-- What is being asked --
When you reach the line that contains "## [0.2.1] - 2018-06-21" below, transcribe it and each line after it word for word to the end of the records, omitting pictures.

-- Extracted material --
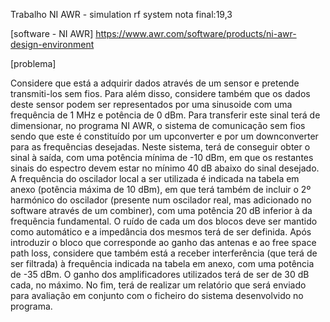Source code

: Trabalho NI AWR - simulation rf system
nota final:19,3

[software - NI AWR]
https://www.awr.com/software/products/ni-awr-design-environment

[problema] 

Considere que está a adquirir dados através de um sensor e pretende transmiti-los sem fios. Para além disso, considere também que os dados deste sensor podem ser representados por uma sinusoide com uma frequência de 1 MHz e potência de 0 dBm. Para transferir este sinal terá de dimensionar, no programa NI AWR, o sistema de comunicação sem fios sendo que este é constituído por um upconverter e por um downconverter para as frequências desejadas. Neste sistema, terá de conseguir obter o sinal à saída, com uma potência mínima de -10 dBm, em que os restantes sinais do espectro devem estar no mínimo 40 dB abaixo do sinal desejado.
A frequência do oscilador local a ser utilizada é indicada na tabela em anexo (potência máxima de 10 dBm), em que terá também de incluir o 2º harmónico do oscilador (presente num oscilador real, mas adicionado no software através de um combiner), com uma potência 20 dB inferior à da frequência fundamental. O ruído de cada um dos blocos deve ser mantido como automático e a impedância dos mesmos terá de ser definida. Após introduzir o bloco que corresponde ao ganho das antenas e ao free space path loss, considere que também está a receber interferência (que terá de ser filtrada) à frequência indicada na tabela em anexo, com uma potência de -35 dBm. O ganho dos amplificadores utilizados terá de ser de 30 dB cada, no máximo.
No fim, terá de realizar um relatório que será enviado para avaliação em conjunto com o ficheiro do sistema desenvolvido no programa.
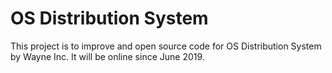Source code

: # OS Distribution System

This project is to improve and open source code for OS Distribution System by Wayne Inc. It will be online since June 2019.
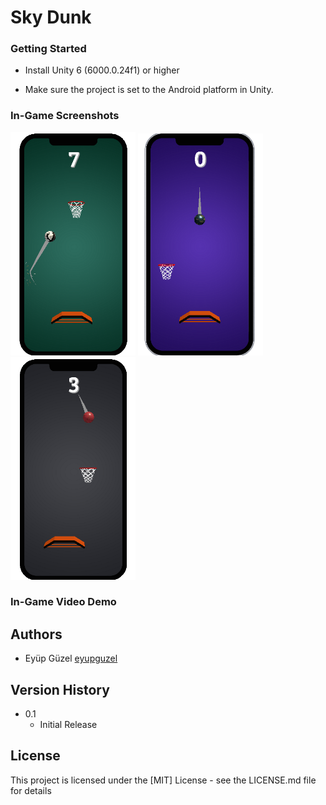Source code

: # Sky Dunk
### Getting Started

* Install Unity 6 (6000.0.24f1) or higher

* Make sure the project is set to the Android platform in Unity.

### In-Game Screenshots

<img src="Screenshots/Ss_2.png" alt="Screenshot 2" width="200" /> <img src="Screenshots/Ss_1.png" alt="Screenshot 1" width="200" />  <img src="Screenshots/Ss_3.png" alt="Screenshot 3" width="200" />

### In-Game Video Demo

## Authors

* Eyüp Güzel  [eyupguzel](https://github.com/eyupguzel)

## Version History
* 0.1
    * Initial Release

## License

This project is licensed under the [MIT] License - see the LICENSE.md file for details

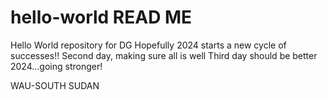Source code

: # hello-world READ ME
Hello World repository for DG
Hopefully 2024 starts a new cycle of successes!!
Second day, making sure all is well
Third day should be better
2024...going stronger!

WAU-SOUTH SUDAN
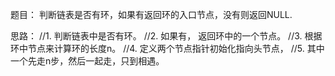 题目： 判断链表是否有环，如果有返回环的入口节点，没有则返回NULL.

思路：
        //1. 判断链表中是否有环。
        //2. 如果有， 返回环中的一个节点。
        //3. 根据环中节点来计算环的长度n。
        //4. 定义两个节点指针初始化指向头节点，
        //5. 其中一个先走n步，然后一起走，只到相遇。
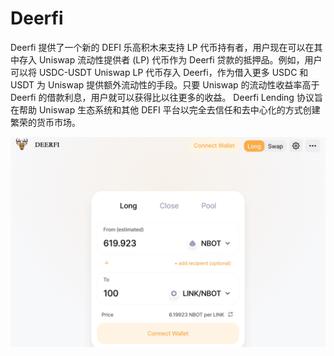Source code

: # Deerfi

Deerfi 提供了一个新的 DEFI 乐高积木来支持 LP 代币持有者，用户现在可以在其中存入 Uniswap 流动性提供者 (LP) 代币作为 Deerfi 贷款的抵押品。例如，用户可以将 USDC-USDT Uniswap LP 代币存入 Deerfi，作为借入更多 USDC 和 USDT 为 Uniswap 提供额外流动性的手段。只要 Uniswap 的流动性收益率高于 Deerfi 的借款利息，用户就可以获得比以往更多的收益。 Deerfi Lending 协议旨在帮助 Uniswap 生态系统和其他 DEFI 平台以完全去信任和去中心化的方式创建繁荣的货币市场。

![xiahonglin-dapp-exchanges-ethereum-image1_afad1096b0f88c433598ce7cd1ef9f25](xiahonglin-dapp-exchanges-ethereum-image1_afad1096b0f88c433598ce7cd1ef9f25.png)
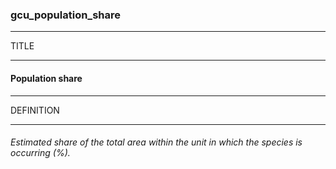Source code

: ### gcu_population_share



------
TITLE

------

#### Population share



------
DEFINITION

------

###### Estimated share of the total area within the unit in which the species is occurring (%).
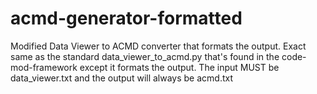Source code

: # acmd-generator-formatted
Modified Data Viewer to ACMD converter that formats the output.
Exact same as the standard data_viewer_to_acmd.py that's found in the code-mod-framework except it formats the output.
The input MUST be data_viewer.txt and the output will always be acmd.txt
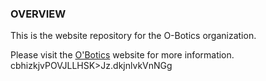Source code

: ### OVERVIEW
This is the website repository for the O-Botics organization.

Please visit the [O'Botics](http://o-botics.org) website for more information.
cbhizkjvPOVJLLHSK>Jz.dkjnlvkVnNGg
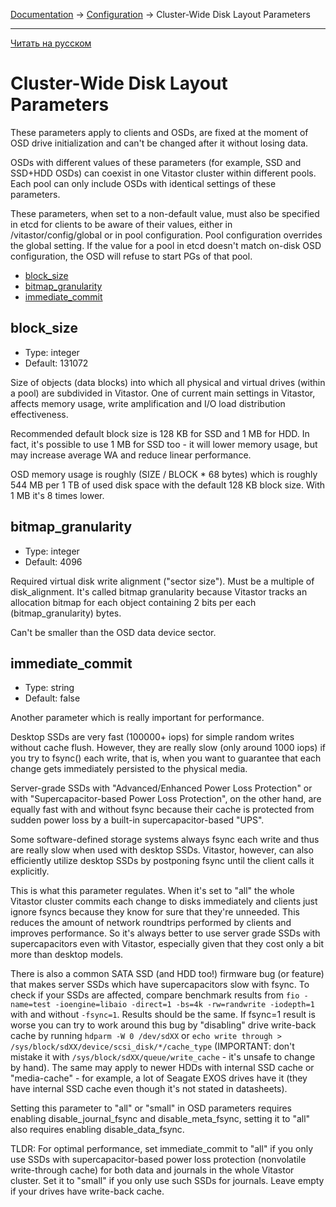 [Documentation](../../README.md#documentation) → [Configuration](../config.en.md) → Cluster-Wide Disk Layout Parameters

-----

[Читать на русском](layout-cluster.ru.md)

# Cluster-Wide Disk Layout Parameters

These parameters apply to clients and OSDs, are fixed at the moment of OSD drive
initialization and can't be changed after it without losing data.

OSDs with different values of these parameters (for example, SSD and SSD+HDD
OSDs) can coexist in one Vitastor cluster within different pools. Each pool can
only include OSDs with identical settings of these parameters.

These parameters, when set to a non-default value, must also be specified in
etcd for clients to be aware of their values, either in /vitastor/config/global
or in pool configuration. Pool configuration overrides the global setting.
If the value for a pool in etcd doesn't match on-disk OSD configuration, the
OSD will refuse to start PGs of that pool.

- [block_size](#block_size)
- [bitmap_granularity](#bitmap_granularity)
- [immediate_commit](#immediate_commit)

## block_size

- Type: integer
- Default: 131072

Size of objects (data blocks) into which all physical and virtual drives
(within a pool) are subdivided in Vitastor. One of current main settings
in Vitastor, affects memory usage, write amplification and I/O load
distribution effectiveness.

Recommended default block size is 128 KB for SSD and 1 MB for HDD. In fact,
it's possible to use 1 MB for SSD too - it will lower memory usage, but
may increase average WA and reduce linear performance.

OSD memory usage is roughly (SIZE / BLOCK * 68 bytes) which is roughly
544 MB per 1 TB of used disk space with the default 128 KB block size.
With 1 MB it's 8 times lower.

## bitmap_granularity

- Type: integer
- Default: 4096

Required virtual disk write alignment ("sector size"). Must be a multiple
of disk_alignment. It's called bitmap granularity because Vitastor tracks
an allocation bitmap for each object containing 2 bits per each
(bitmap_granularity) bytes.

Can't be smaller than the OSD data device sector.

## immediate_commit

- Type: string
- Default: false

Another parameter which is really important for performance.

Desktop SSDs are very fast (100000+ iops) for simple random writes
without cache flush. However, they are really slow (only around 1000 iops)
if you try to fsync() each write, that is, when you want to guarantee that
each change gets immediately persisted to the physical media.

Server-grade SSDs with "Advanced/Enhanced Power Loss Protection" or with
"Supercapacitor-based Power Loss Protection", on the other hand, are equally
fast with and without fsync because their cache is protected from sudden
power loss by a built-in supercapacitor-based "UPS".

Some software-defined storage systems always fsync each write and thus are
really slow when used with desktop SSDs. Vitastor, however, can also
efficiently utilize desktop SSDs by postponing fsync until the client calls
it explicitly.

This is what this parameter regulates. When it's set to "all" the whole
Vitastor cluster commits each change to disks immediately and clients just
ignore fsyncs because they know for sure that they're unneeded. This reduces
the amount of network roundtrips performed by clients and improves
performance. So it's always better to use server grade SSDs with
supercapacitors even with Vitastor, especially given that they cost only
a bit more than desktop models.

There is also a common SATA SSD (and HDD too!) firmware bug (or feature)
that makes server SSDs which have supercapacitors slow with fsync. To check
if your SSDs are affected, compare benchmark results from `fio -name=test
-ioengine=libaio -direct=1 -bs=4k -rw=randwrite -iodepth=1` with and without
`-fsync=1`. Results should be the same. If fsync=1 result is worse you can
try to work around this bug by "disabling" drive write-back cache by running
`hdparm -W 0 /dev/sdXX` or `echo write through > /sys/block/sdXX/device/scsi_disk/*/cache_type`
(IMPORTANT: don't mistake it with `/sys/block/sdXX/queue/write_cache` - it's
unsafe to change by hand). The same may apply to newer HDDs with internal
SSD cache or "media-cache" - for example, a lot of Seagate EXOS drives have
it (they have internal SSD cache even though it's not stated in datasheets).

Setting this parameter to "all" or "small" in OSD parameters requires enabling
disable_journal_fsync and disable_meta_fsync, setting it to "all" also requires
enabling disable_data_fsync.

TLDR: For optimal performance, set immediate_commit to "all" if you only use
SSDs with supercapacitor-based power loss protection (nonvolatile
write-through cache) for both data and journals in the whole Vitastor
cluster. Set it to "small" if you only use such SSDs for journals. Leave
empty if your drives have write-back cache.
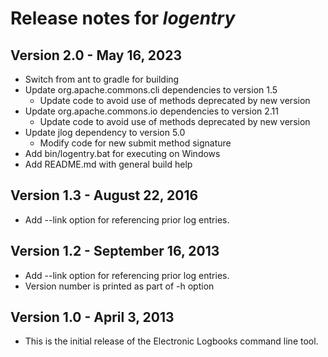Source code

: # Release notes for *logentry*

## Version 2.0 - May 16, 2023
- Switch from ant to gradle for building
- Update org.apache.commons.cli dependencies to version 1.5 
  - Update code to avoid use of methods deprecated by new version 
- Update org.apache.commons.io dependencies to version 2.11
  - Update code to avoid use of methods deprecated by new version 
- Update jlog dependency to version 5.0
  - Modify code for new submit method signature
- Add bin/logentry.bat for executing on Windows
- Add README.md with general build help

## Version 1.3 - August 22, 2016
- Add --link option for referencing prior log entries.

## Version 1.2 - September 16, 2013
 - Add --link option for referencing prior log entries.
 - Version number is printed as part of -h option

## Version 1.0 - April 3, 2013
 - This is the initial release of the Electronic Logbooks command line tool.
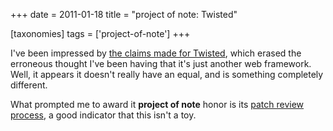 +++
date = 2011-01-18
title = "project of note: Twisted"

[taxonomies]
tags = ['project-of-note']
+++

I\'ve been impressed by [the claims made for Twisted], which erased the
erroneous thought I\'ve been having that it\'s just another web
framework. Well, it appears it doesn\'t really have an equal, and is
something completely different.

What prompted me to award it **project of note** honor is its [patch
review process], a good indicator that this isn\'t a toy.

  [the claims made for Twisted]: http://stackoverflow.com/q/2974781
  [patch review process]: http://twistedmatrix.com/trac/wiki/ReviewProcess
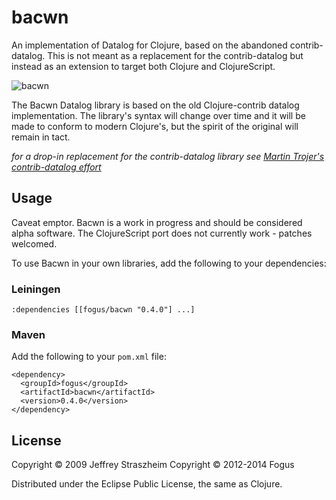 # bacwn

An implementation of Datalog for Clojure, based on the abandoned contrib-datalog.  This is not meant as a replacement for the contrib-datalog but instead as an extension to target both Clojure and ClojureScript.

![bacwn](https://raw.github.com/fogus/bacwn/master/doc/bacwn-logo.png "bacwn is delicious")

The Bacwn Datalog library is based on the old Clojure-contrib datalog implementation.  The library's syntax will change over time and it will be made to conform to modern Clojure's, but the spirit of the original will remain in tact.

*for a drop-in replacement for the contrib-datalog library see [Martin Trojer's contrib-datalog effort](https://github.com/martintrojer/datalog)*

## Usage

Caveat emptor. Bacwn is a work in progress and should be considered alpha software.  The ClojureScript port does not currently work - patches welcomed.

To use Bacwn in your own libraries, add the following to your dependencies:

### Leiningen

    :dependencies [[fogus/bacwn "0.4.0"] ...]

### Maven

Add the following to your `pom.xml` file:

    <dependency>
      <groupId>fogus</groupId>
      <artifactId>bacwn</artifactId>
      <version>0.4.0</version>
    </dependency>

## License

Copyright © 2009 Jeffrey Straszheim
Copyright © 2012-2014 Fogus

Distributed under the Eclipse Public License, the same as Clojure.
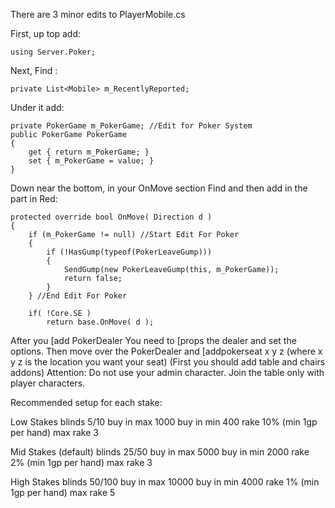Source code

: ﻿There are 3 minor edits to PlayerMobile.cs

First, up top add:

	using Server.Poker;

Next, Find :

	private List<Mobile> m_RecentlyReported;

Under it add:

	private PokerGame m_PokerGame; //Edit for Poker System
	public PokerGame PokerGame
	{
		get { return m_PokerGame; }
		set { m_PokerGame = value; }
	}

Down near the bottom, in your OnMove section Find and then add in the part in Red:

	protected override bool OnMove( Direction d )
	{
		if (m_PokerGame != null) //Start Edit For Poker
		{
			if (!HasGump(typeof(PokerLeaveGump)))
			{
				SendGump(new PokerLeaveGump(this, m_PokerGame));
				return false;
			}
		} //End Edit For Poker

		if( !Core.SE )
			return base.OnMove( d );

After you [add PokerDealer
You need to [props the dealer and set the options.
Then move over the PokerDealer and [addpokerseat x y z (where x y z is the location you want your seat) (First you should add table and chairs addons)
Attention: Do not use your admin character. Join the table only with player characters.

Recommended setup for each stake:

Low Stakes
blinds 5/10
buy in max 1000
buy in min 400
rake 10% (min 1gp per hand)
max rake 3

Mid Stakes (default)
blinds 25/50
buy in max 5000
buy in min 2000
rake 2% (min 1gp per hand)
max rake 3

High Stakes
blinds 50/100
buy in max 10000
buy in min 4000
rake 1% (min 1gp per hand)
max rake 5
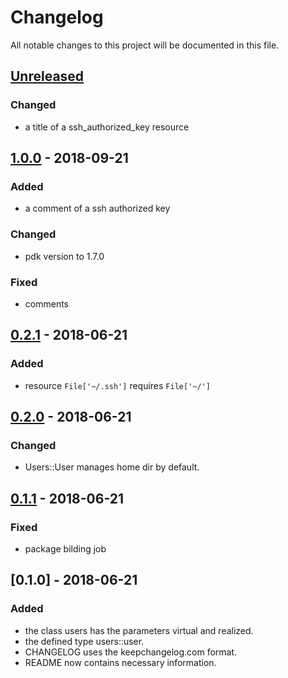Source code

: # Changelog

All notable changes to this project will be documented in this file.

## [Unreleased]

### Changed

- a title of a ssh_authorized_key resource

## [1.0.0] - 2018-09-21

### Added

- a comment of a ssh authorized key

### Changed

- pdk version to 1.7.0

### Fixed

- comments

## [0.2.1] - 2018-06-21

### Added

- resource `File['~/.ssh']` requires `File['~/']`

## [0.2.0] - 2018-06-21

### Changed

- Users::User manages home dir by default.

## [0.1.1] - 2018-06-21

### Fixed

- package bilding job

## [0.1.0] - 2018-06-21

### Added

- the class users has the parameters virtual and realized.
- the defined type users::user.
- CHANGELOG uses the keepchangelog.com format.
- README now contains necessary information.

[Unreleased]: https://github.com/bibigon812/bibigon812-users/compare/v1.0.0...master
[1.0.0]: https://github.com/bibigon812/bibigon812-users/compare/v0.2.1...v1.0.0
[0.2.1]: https://github.com/bibigon812/bibigon812-users/compare/v0.2.0...v0.2.1
[0.2.0]: https://github.com/bibigon812/bibigon812-users/compare/v0.1.1...v0.2.0
[0.1.1]: https://github.com/bibigon812/bibigon812-users/compare/v0.1.0...v0.1.1
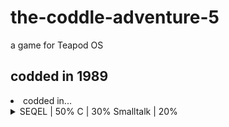 # the-coddle-adventure-5
a game for Teapod OS
## codded in 1989
<li>codded in...</li>
<details>
  <summary>
    SEQEL     | 50%
    C         | 30%
    Smalltalk | 20%
  </summary>
</details>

-- Exercise result --
## [0.2.1] - 2018-06-21

### Added

- resource `File['~/.ssh']` requires `File['~/']`

## [0.2.0] - 2018-06-21

### Changed

- Users::User manages home dir by default.

## [0.1.1] - 2018-06-21

### Fixed

- package bilding job

## [0.1.0] - 2018-06-21

### Added

- the class users has the parameters virtual and realized.
- the defined type users::user.
- CHANGELOG uses the keepchangelog.com format.
- README now contains necessary information.

[Unreleased]: https://github.com/bibigon812/bibigon812-users/compare/v1.0.0...master
[1.0.0]: https://github.com/bibigon812/bibigon812-users/compare/v0.2.1...v1.0.0
[0.2.1]: https://github.com/bibigon812/bibigon812-users/compare/v0.2.0...v0.2.1
[0.2.0]: https://github.com/bibigon812/bibigon812-users/compare/v0.1.1...v0.2.0
[0.1.1]: https://github.com/bibigon812/bibigon812-users/compare/v0.1.0...v0.1.1
 # the-coddle-adventure-5
a game for Teapod OS
## codded in 1989
<li>codded in...</li>
<details>
  <summary>
    SEQEL     | 50%
    C         | 30%
    Smalltalk | 20%
  </summary>
</details>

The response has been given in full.